By Ann Marie Cumming, Senior Vice President, Communications
Over the past year and a half, America’s local radio and television stations have provided vital, trustworthy and lifesaving coverage of some of the biggest stories in recent memory. From the COVID-19 pandemic and vaccine deployment to nationwide civil rights protests, the 2020 election to natural disasters wreaking devastation, broadcasters have documented the events affecting our lives, our homes and our communities.
Serving as a lifeline for local news is nothing new for broadcasters. Since broadcasting’s inception, radio and TV stations have invested countless hours of manpower and enormous resources into producing the high-quality local journalism that audiences turn to every day.
Quality local journalism requires significant investment. Today, an average of one quarter of a TV station’s total operational expenses are spent producing local news, while in larger markets these expenses are even greater. A recent RTDNA survey also found that more than seven out of 10 respondents reported airing local news on their radio stations. In addition to their day-to-day expenses, broadcasters are making long-term investments in newsgathering, such as buying news trucks and helicopters, weather-forecasting technology, and cutting-edge equipment to help them report from the front lines.
Unfortunately, the advertising revenue that broadcasters rely upon to produce local news has been hit hard from multiple fronts. During the pandemic, local radio and television stations have seen revenues shrink as the small businesses that make up the backbone of their advertising bookings – the restaurants, retailers, car dealerships and local venues – have cut expenses to make ends meet. The recent frequency of breaking news events has further strained broadcasters’ budgets. Broadcasters will cut into regular programming to air round-the-clock news coverage of these critical stories, losing out on the advertising revenue in the interest of public service.
Declines in broadcast advertising revenue and increased expenses due to the pandemic and demand for more news coverage are made worse by behemoth tech companies’ dominating the advertising marketplace. Broadcasters have been forced onto unequal footing in the competition for local advertising with digital giants – whose size and scale easily dwarf the entire broadcast industry. These tech giants not only yield an unfair competitive advantage in the competition for local advertising, but their control over digital platforms limits radio and TV broadcasters’ ability to monetize content online.
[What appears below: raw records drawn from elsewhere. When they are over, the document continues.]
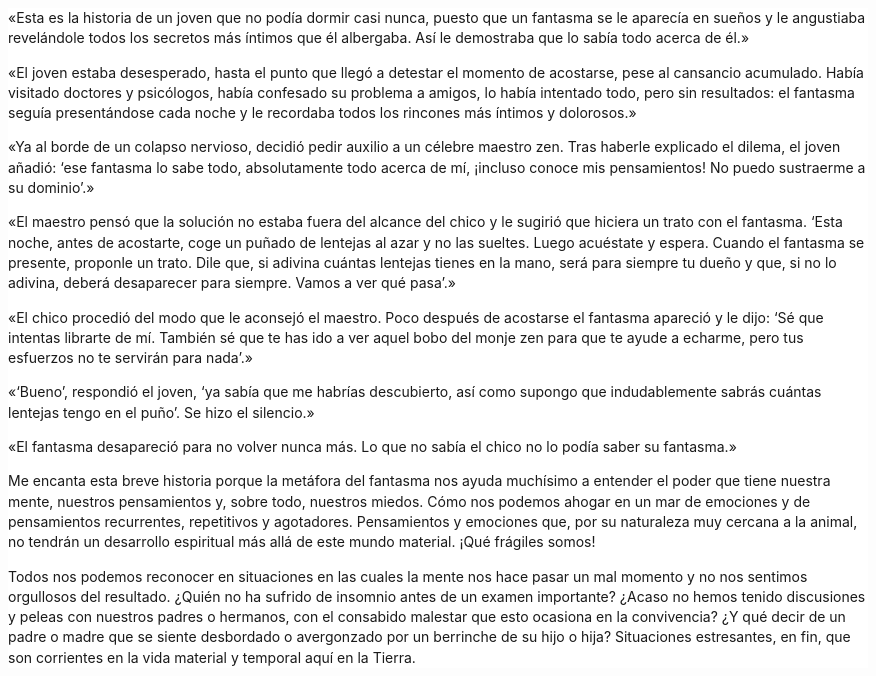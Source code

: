 «Esta es la historia de un joven que no podía dormir casi nunca, puesto que un fantasma se le aparecía en sueños y le angustiaba revelándole todos los secretos más íntimos que él albergaba. Así le demostraba que lo sabía todo acerca de él.»

«El joven estaba desesperado, hasta el punto que llegó a detestar el momento de acostarse, pese al cansancio acumulado. Había visitado doctores y psicólogos, había confesado su problema a amigos, lo había intentado todo, pero sin resultados: el fantasma seguía presentándose cada noche y le recordaba todos los rincones más íntimos y dolorosos.»

«Ya al borde de un colapso nervioso, decidió pedir auxilio a un célebre maestro zen. Tras haberle explicado el dilema, el joven añadió: ‘ese fantasma lo sabe todo, absolutamente todo acerca de mí, ¡incluso conoce mis pensamientos! No puedo sustraerme a su dominio’.»

«El maestro pensó que la solución no estaba fuera del alcance del chico y le sugirió que hiciera un trato con el fantasma. ‘Esta noche, antes de acostarte, coge un puñado de lentejas al azar y no las sueltes. Luego acuéstate y espera. Cuando el fantasma se presente, proponle un trato. Dile que, si adivina cuántas lentejas tienes en la mano, será para siempre tu dueño y que, si no lo adivina, deberá desaparecer para siempre. Vamos a ver qué pasa’.»

«El chico procedió del modo que le aconsejó el maestro. Poco después de acostarse el fantasma apareció y le dijo: ‘Sé que intentas librarte de mí. También sé que te has ido a ver aquel bobo del monje zen para que te ayude a echarme, pero tus esfuerzos no te servirán para nada’.»

«‘Bueno’, respondió el joven, ‘ya sabía que me habrías descubierto, así como supongo que indudablemente sabrás cuántas lentejas tengo en el puño’. Se hizo el silencio.»

«El fantasma desapareció para no volver nunca más. Lo que no sabía el chico no lo podía saber su fantasma.»

Me encanta esta breve historia porque la metáfora del fantasma nos ayuda muchísimo a entender el poder que tiene nuestra mente, nuestros pensamientos y, sobre todo, nuestros miedos. Cómo nos podemos ahogar en un mar de emociones y de pensamientos recurrentes, repetitivos y agotadores. Pensamientos y emociones que, por su naturaleza muy cercana a la animal, no tendrán un desarrollo espiritual más allá de este mundo material. ¡Qué frágiles somos!

Todos nos podemos reconocer en situaciones en las cuales la mente nos hace pasar un mal momento y no nos sentimos orgullosos del resultado. ¿Quién no ha sufrido de insomnio antes de un examen importante? ¿Acaso no hemos tenido discusiones y peleas con nuestros padres o hermanos, con el consabido malestar que esto ocasiona en la convivencia? ¿Y qué decir de un padre o madre que se siente desbordado o avergonzado por un berrinche de su hijo o hija? Situaciones estresantes, en fin, que son corrientes en la vida material y temporal aquí en la Tierra.

<figure id="Figure_2" class="image urantiapedia">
Thankfully, legislation recently introduced by Sens. Maria Cantwell, Mark Kelly and Ron Wyden and now cosponsored by Sens. Brian Schatz, Edward Markey, Edward, Patty Murray and Amy Klobuchar would support local news by helping radio and television stations invest in journalism and journalists.
The Local Journalism Sustainability Act would provide tax credits for local media outlets such as television and radio stations that hire local journalists for broadcast newsrooms. This would enable news outlets to produce more local journalism that keeps our communities informed, holds decision-makers to account and helps combat misinformation and disinformation that plague digital platforms.
Upon the bill’s introduction, NAB joined with media organizations such as the News Media Alliance, America’s Newspapers and the National Newspaper Association – along with newsgatherers at SAG-AFTRA, AFL-CIO, Writers Guild of America – East, The News Guild-CWA and Report for America – in supporting the legislation and urging its passage.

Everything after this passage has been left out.